1.2 Any conflicting or deviating terms and conditions of business of the Customer shall not obligate us in any way, even if we do not expressly contradict them or render services or deliveries without reservation. Likewise, we shall not be obligated insofar as any terms and conditions of business of the customer deviate from statutory provisions, regardless of the content of these International Terms of Business
2. Conclusion of Contract
2.1 Orders have to be placed in writing by the Customer. Should the order of the Customer deviate from our offer, the Customer shall make clear reference to any such discrepancy.

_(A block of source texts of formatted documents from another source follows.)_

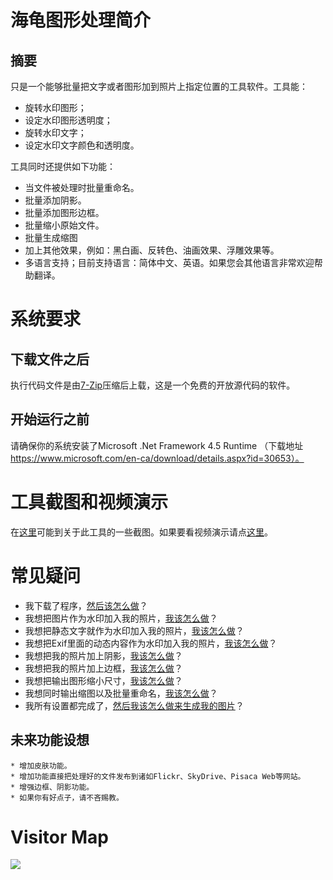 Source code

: 
# 海龟图形处理简介 #
## 摘要 ##
只是一个能够批量把文字或者图形加到照片上指定位置的工具软件。工具能：
  * 旋转水印图形；
  * 设定水印图形透明度；
  * 旋转水印文字；
  * 设定水印文字颜色和透明度。

工具同时还提供如下功能：
  * 当文件被处理时批量重命名。
  * 批量添加阴影。
  * 批量添加图形边框。
  * 批量缩小原始文件。
  * 批量生成缩图
  * 加上其他效果，例如：黑白画、反转色、油画效果、浮雕效果等。
  * 多语言支持；目前支持语言：简体中文、英语。如果您会其他语言非常欢迎帮助翻译。

# 系统要求 #
## 下载文件之后 ##
执行代码文件是由[7-Zip](http://www.7-zip.org/)压缩后上载，这是一个免费的开放源代码的软件。
## 开始运行之前 ##
请确保你的系统安装了Microsoft .Net Framework 4.5 Runtime （下载地址  https://www.microsoft.com/en-ca/download/details.aspx?id=30653）。
# 工具截图和视频演示 #
在[这里](Screenshot_zh_cn.md)可能到关于此工具的一些截图。如果要看视频演示请点[这里](http://www.downloadtube.com/Sea-Turtle-demo-installation-windows.html)。
# 常见疑问 #
  * 我下载了程序，[然后该怎么做](FAQ_Begin_zh_cn.md)？
  * 我想把图片作为水印加入我的照片，[我该怎么做](FAQ_Image_Watermark_zh_cn.md)？
  * 我想把静态文字就作为水印加入我的照片，[我该怎么做](FAQ_StaticText_Watermark_zh_cn.md)？
  * 我想把Exif里面的动态内容作为水印加入我的照片，[我该怎么做](FAQ_ExifText_Watermark_zh_cn.md)？
  * 我想把我的照片加上阴影，[我该怎么做](FAQ_DropShadow_zh_cn.md)？
  * 我想把我的照片加上边框，[我该怎么做](FAQ_Border_zh_cn.md)？
  * 我想把输出图形缩小尺寸，[我该怎么做](FAQ_Shrink_zh_cn.md)？
  * 我想同时输出缩图以及批量重命名，[我该怎么做](FAQ_Output_zh_cn.md)？
  * 我所有设置都完成了，[然后我该怎么做来生成我的图片](FAQ_Make_zh_cn.md)？

## 未来功能设想 ##
    * 增加皮肤功能。
    * 增加功能直接把处理好的文件发布到诸如Flickr、SkyDrive、Pisaca Web等网站。
    * 增强边框、阴影功能。
    * 如果你有好点子，请不吝赐教。

# Visitor Map #
[![](http://www2.clustrmaps.com/stats/maps-no_clusters/code.google.com-p-batch-image-watermark-processor--thumb.jpg)](http://www2.clustrmaps.com/counter/maps.php?url=http://code.google.com/p/batch-image-watermark-processor/)
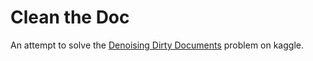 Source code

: # Clean the Doc

An attempt to solve the [Denoising Dirty Documents](https://www.kaggle.com/c/denoising-dirty-documents) problem on kaggle.
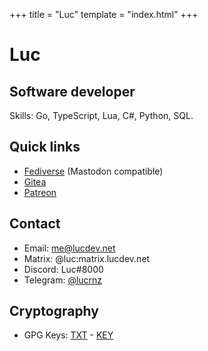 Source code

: +++
title = "Luc"
template = "index.html"
+++

# Luc
## Software developer

Skills: Go, TypeScript, Lua, C#, Python, SQL.


## Quick links

- [Fediverse](https://fedi.lucdev.net/luc) (Mastodon compatible)
- [Gitea](https://git.lucdev.net/luc)
- [Patreon](https://www.patreon.com/lucrnz)

## Contact

- Email: me@lucdev.net
- Matrix: @luc:matrix.lucdev.net
- Discord: Luc#8000
- Telegram: [@lucrnz](https://t.me/lucrnz)

## Cryptography
- GPG Keys: [TXT](https://file.lucdev.net/luc-gpg.txt) - [KEY](https://file.lucdev.net/luc-gpg.key)

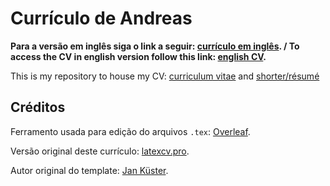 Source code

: # Currículo de Andreas

**Para a versão em inglês siga o link a seguir: [currículo em inglês](https://github.com/andreas0r0s/cv/blob/master/README.md). / To access the CV in english version follow this link: [english CV](https://github.com/andreas0r0s/cv/blob/master/README.md).**

This is my repository to house my CV: [curriculum vitae](https://github.com/andreas0r0s/cv/blob/master/CV/CV.pdf) and [shorter/résumé](https://github.com/andreas0r0s/cv/blob/master/R%C3%A9sum%C3%A9/R%C3%A9sum%C3%A9.pdf)

## Créditos

Ferramento usada para edição do arquivos `.tex`: [Overleaf](https://www.overleaf.com/).

Versão original deste currículo: [latexcv.pro](https://latexcv.pro/).

Autor original do template: [Jan Küster](https://github.com/jankapunkt).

2.2 All orders shall require our written confirmation in order to become valid. The actual delivery of the ordered goods, any behaviour on our part or our silence shall not entitle the Customer to assume the conclusion of a purchase contract. We may confirm the Customer’s order in writing within 14 days on receipt thereof. Up to this point the Customer shall be bound to the order and shall not be entitled to revoke the order.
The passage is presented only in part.